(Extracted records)

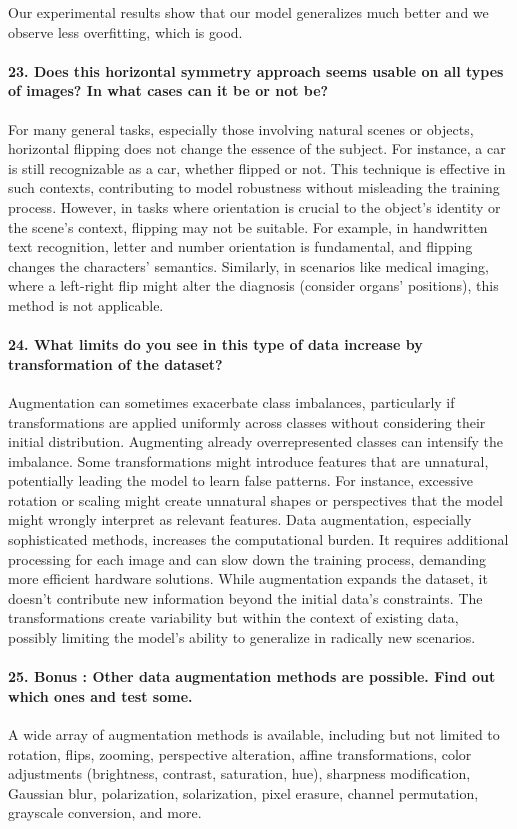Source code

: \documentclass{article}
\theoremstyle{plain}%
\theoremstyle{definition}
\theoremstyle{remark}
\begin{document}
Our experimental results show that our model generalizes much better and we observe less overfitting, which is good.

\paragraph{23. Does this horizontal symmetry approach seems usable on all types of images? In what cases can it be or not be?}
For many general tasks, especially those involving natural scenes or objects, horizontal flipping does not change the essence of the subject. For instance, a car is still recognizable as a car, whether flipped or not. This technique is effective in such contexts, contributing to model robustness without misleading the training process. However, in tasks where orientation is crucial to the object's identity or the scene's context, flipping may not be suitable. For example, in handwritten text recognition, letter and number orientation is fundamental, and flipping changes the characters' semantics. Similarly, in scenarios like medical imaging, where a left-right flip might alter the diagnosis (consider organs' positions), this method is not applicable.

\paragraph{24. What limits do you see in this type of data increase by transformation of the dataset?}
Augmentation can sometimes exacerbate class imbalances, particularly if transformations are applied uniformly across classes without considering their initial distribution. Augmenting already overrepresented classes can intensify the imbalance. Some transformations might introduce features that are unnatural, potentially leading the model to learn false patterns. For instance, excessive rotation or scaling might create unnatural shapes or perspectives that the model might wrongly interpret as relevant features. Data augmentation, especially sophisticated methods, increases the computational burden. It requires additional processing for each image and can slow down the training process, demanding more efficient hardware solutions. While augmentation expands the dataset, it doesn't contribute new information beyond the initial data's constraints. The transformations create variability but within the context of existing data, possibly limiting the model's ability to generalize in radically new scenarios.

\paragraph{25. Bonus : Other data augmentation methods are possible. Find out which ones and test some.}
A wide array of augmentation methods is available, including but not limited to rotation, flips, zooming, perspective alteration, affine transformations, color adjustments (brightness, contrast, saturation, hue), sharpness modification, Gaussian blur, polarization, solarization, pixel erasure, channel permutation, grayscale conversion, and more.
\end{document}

* * *

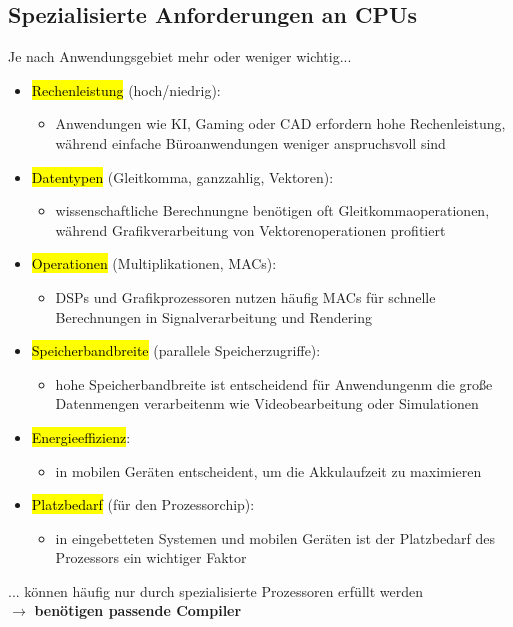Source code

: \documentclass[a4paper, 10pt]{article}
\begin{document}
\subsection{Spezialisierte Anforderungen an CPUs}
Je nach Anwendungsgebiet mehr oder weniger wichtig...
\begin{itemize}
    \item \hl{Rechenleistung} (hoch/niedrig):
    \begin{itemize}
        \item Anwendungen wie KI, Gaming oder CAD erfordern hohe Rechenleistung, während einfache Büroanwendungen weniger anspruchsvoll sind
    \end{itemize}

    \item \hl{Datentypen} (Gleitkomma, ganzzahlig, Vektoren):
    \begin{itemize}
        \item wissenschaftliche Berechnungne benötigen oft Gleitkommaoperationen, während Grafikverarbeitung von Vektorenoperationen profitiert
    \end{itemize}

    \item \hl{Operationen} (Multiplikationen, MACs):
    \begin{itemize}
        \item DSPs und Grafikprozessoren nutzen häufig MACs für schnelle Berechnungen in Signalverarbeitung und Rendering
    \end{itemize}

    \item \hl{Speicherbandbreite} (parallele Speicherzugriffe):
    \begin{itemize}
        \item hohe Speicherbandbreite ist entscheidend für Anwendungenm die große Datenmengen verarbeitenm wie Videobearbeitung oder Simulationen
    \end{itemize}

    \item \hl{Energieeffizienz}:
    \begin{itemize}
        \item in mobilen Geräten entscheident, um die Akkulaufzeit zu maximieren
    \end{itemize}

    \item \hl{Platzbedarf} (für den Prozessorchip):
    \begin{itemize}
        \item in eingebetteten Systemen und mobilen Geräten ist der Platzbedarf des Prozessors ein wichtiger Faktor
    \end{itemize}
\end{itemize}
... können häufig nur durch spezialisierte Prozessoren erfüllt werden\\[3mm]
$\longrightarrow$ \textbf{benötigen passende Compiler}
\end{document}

* * *

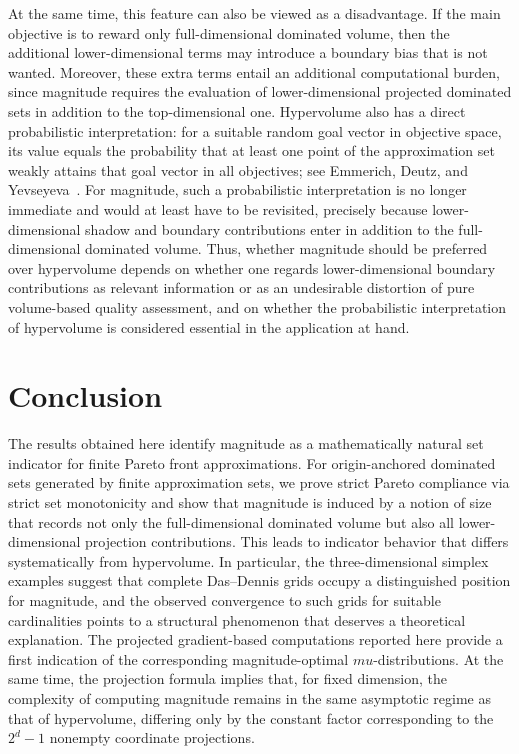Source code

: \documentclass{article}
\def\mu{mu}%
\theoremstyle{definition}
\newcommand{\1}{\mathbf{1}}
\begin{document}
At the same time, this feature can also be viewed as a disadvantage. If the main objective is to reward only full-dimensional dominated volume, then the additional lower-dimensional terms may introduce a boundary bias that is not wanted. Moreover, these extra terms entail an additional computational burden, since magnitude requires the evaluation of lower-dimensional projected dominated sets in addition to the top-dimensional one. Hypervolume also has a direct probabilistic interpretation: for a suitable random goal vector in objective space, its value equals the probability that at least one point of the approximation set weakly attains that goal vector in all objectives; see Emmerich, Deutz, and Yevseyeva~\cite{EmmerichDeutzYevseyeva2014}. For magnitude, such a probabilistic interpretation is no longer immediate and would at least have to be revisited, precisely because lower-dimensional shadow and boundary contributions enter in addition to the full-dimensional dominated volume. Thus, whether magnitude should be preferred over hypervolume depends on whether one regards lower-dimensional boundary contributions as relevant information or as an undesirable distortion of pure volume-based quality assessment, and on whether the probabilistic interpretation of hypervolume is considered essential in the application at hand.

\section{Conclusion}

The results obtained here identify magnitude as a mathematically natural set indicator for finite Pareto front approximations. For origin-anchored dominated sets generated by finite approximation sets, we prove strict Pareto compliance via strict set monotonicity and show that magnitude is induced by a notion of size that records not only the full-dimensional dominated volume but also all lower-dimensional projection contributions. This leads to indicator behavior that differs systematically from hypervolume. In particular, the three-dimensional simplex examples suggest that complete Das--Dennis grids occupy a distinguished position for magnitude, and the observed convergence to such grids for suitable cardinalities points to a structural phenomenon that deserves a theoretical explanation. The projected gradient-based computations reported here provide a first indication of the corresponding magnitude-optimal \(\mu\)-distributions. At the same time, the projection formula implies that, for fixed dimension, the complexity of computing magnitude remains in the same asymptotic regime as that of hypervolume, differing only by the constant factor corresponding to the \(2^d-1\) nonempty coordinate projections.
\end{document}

:: EXERCISE DIRECTIONS ::
As the answer, set down only the lines from the data above between the one holding "ein wichtiger Faktor" and the one holding "Prozessoren erfüllt werden\\[3mm]", inclusive, exactly as they read.

:: ANSWER SPACE ::
        \item in eingebetteten Systemen und mobilen Geräten ist der Platzbedarf des Prozessors ein wichtiger Faktor
    \end{itemize}
\end{itemize}
... können häufig nur durch spezialisierte Prozessoren erfüllt werden\\[3mm]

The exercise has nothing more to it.